* **EXERCISE MATERIAL**:
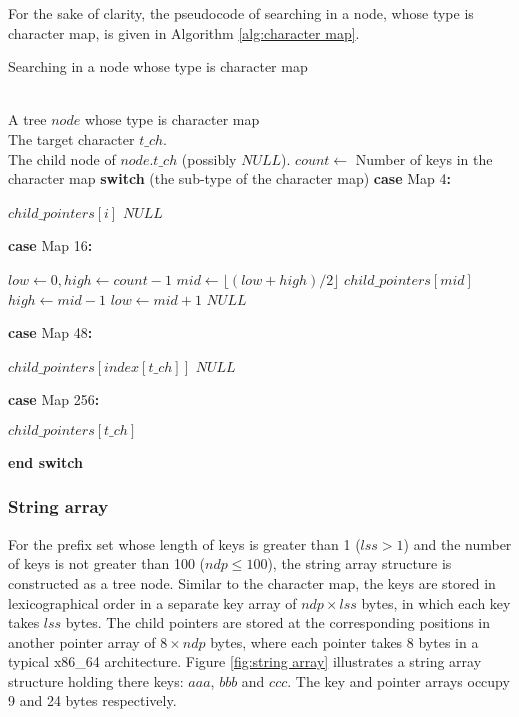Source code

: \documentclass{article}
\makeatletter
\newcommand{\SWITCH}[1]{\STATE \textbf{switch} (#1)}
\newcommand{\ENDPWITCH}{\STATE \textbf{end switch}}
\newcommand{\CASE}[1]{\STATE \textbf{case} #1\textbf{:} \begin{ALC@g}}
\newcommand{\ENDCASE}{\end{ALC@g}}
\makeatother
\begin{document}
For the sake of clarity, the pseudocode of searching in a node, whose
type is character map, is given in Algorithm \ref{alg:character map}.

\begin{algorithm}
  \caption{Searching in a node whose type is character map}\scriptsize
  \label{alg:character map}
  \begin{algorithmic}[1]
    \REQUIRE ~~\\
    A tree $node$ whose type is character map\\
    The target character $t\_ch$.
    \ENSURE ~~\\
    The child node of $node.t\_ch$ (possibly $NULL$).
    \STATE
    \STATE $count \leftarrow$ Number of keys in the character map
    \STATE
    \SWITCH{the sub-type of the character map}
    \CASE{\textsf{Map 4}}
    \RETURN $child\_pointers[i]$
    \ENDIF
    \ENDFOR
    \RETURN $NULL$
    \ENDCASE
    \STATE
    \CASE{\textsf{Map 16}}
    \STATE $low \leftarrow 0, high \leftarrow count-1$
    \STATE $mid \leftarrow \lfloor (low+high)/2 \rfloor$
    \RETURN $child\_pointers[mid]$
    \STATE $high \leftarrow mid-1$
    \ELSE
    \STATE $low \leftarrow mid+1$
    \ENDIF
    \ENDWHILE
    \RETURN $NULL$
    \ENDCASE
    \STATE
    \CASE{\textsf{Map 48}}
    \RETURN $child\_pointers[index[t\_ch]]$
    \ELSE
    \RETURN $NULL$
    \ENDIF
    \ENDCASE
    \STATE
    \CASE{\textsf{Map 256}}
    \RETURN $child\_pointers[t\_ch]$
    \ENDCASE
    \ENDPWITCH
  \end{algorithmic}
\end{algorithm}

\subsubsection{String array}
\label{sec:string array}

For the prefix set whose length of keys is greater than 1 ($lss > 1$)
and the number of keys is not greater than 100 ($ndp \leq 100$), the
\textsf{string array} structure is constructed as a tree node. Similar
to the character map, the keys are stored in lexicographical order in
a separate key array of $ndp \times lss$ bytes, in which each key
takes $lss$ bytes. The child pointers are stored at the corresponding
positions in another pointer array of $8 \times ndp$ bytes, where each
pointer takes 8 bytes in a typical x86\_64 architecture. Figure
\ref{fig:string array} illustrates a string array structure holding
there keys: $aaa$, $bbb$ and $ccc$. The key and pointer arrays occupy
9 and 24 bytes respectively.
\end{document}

* **EXERCISE**:
In how many lines of the records does the word "each" appear? Answer with the number only.

* **ANSWER TO THE PROBLEM**:
2